● **What to do**
Working from the top of the records below, reproduce each line exactly, ending once you have written the line containing "When I open".

[Collected data entries]
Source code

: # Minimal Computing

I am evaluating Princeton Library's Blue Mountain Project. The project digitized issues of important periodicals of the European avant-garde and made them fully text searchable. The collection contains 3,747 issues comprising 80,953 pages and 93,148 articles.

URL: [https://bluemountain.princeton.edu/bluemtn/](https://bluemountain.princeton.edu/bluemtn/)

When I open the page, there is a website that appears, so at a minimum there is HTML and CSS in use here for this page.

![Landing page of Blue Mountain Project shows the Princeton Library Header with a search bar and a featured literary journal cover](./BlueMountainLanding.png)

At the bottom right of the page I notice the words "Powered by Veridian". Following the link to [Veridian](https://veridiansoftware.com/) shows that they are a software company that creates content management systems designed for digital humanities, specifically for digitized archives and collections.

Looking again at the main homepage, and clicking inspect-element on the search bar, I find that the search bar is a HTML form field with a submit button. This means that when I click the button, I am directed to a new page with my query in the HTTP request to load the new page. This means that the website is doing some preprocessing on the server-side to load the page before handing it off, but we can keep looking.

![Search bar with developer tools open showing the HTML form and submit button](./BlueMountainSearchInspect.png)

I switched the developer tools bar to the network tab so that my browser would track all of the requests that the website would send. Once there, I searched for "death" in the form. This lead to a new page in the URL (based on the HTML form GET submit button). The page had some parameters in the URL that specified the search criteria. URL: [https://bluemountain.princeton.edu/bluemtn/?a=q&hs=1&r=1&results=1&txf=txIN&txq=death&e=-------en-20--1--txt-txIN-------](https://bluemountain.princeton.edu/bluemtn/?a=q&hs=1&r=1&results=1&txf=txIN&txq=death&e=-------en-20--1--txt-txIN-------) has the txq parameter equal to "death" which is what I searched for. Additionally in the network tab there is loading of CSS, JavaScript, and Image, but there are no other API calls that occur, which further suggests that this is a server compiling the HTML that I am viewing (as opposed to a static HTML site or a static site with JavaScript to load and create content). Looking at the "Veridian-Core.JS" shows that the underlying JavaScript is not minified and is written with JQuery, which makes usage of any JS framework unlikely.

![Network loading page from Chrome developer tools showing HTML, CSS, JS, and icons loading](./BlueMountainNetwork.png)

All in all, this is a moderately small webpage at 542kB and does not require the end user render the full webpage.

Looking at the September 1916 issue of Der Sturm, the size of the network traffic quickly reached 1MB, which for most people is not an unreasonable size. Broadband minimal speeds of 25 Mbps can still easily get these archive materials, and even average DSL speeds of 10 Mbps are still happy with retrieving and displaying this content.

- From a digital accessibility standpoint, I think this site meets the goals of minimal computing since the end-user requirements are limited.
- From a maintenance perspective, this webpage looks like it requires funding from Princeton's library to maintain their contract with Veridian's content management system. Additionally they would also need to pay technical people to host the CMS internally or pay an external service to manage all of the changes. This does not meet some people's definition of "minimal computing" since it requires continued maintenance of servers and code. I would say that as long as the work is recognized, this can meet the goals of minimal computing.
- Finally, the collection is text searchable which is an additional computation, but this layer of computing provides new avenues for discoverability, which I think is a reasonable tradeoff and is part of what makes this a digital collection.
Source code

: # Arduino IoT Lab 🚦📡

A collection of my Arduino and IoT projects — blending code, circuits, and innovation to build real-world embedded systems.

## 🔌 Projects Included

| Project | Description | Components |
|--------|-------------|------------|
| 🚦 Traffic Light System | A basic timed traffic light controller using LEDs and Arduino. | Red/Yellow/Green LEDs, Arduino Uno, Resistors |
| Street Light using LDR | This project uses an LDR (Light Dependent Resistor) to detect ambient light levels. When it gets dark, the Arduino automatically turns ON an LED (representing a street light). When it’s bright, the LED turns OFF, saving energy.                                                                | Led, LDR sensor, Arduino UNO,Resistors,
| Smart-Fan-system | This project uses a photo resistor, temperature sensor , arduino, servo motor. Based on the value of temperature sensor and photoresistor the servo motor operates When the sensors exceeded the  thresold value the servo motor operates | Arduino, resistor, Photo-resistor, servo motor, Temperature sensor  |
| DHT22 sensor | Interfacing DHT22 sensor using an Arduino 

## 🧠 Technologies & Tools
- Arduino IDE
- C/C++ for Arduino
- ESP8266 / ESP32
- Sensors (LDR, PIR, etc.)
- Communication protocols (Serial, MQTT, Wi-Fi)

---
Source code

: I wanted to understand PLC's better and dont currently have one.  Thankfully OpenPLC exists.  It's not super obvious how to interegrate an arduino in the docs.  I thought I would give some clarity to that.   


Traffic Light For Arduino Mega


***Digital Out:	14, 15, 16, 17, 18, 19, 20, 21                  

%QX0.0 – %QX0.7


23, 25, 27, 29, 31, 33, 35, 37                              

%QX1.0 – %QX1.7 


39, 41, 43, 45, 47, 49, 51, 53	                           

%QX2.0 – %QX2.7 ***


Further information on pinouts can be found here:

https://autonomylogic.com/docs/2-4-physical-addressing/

● **Reply**
Source code

: # Minimal Computing

I am evaluating Princeton Library's Blue Mountain Project. The project digitized issues of important periodicals of the European avant-garde and made them fully text searchable. The collection contains 3,747 issues comprising 80,953 pages and 93,148 articles.

URL: [https://bluemountain.princeton.edu/bluemtn/](https://bluemountain.princeton.edu/bluemtn/)

When I open the page, there is a website that appears, so at a minimum there is HTML and CSS in use here for this page.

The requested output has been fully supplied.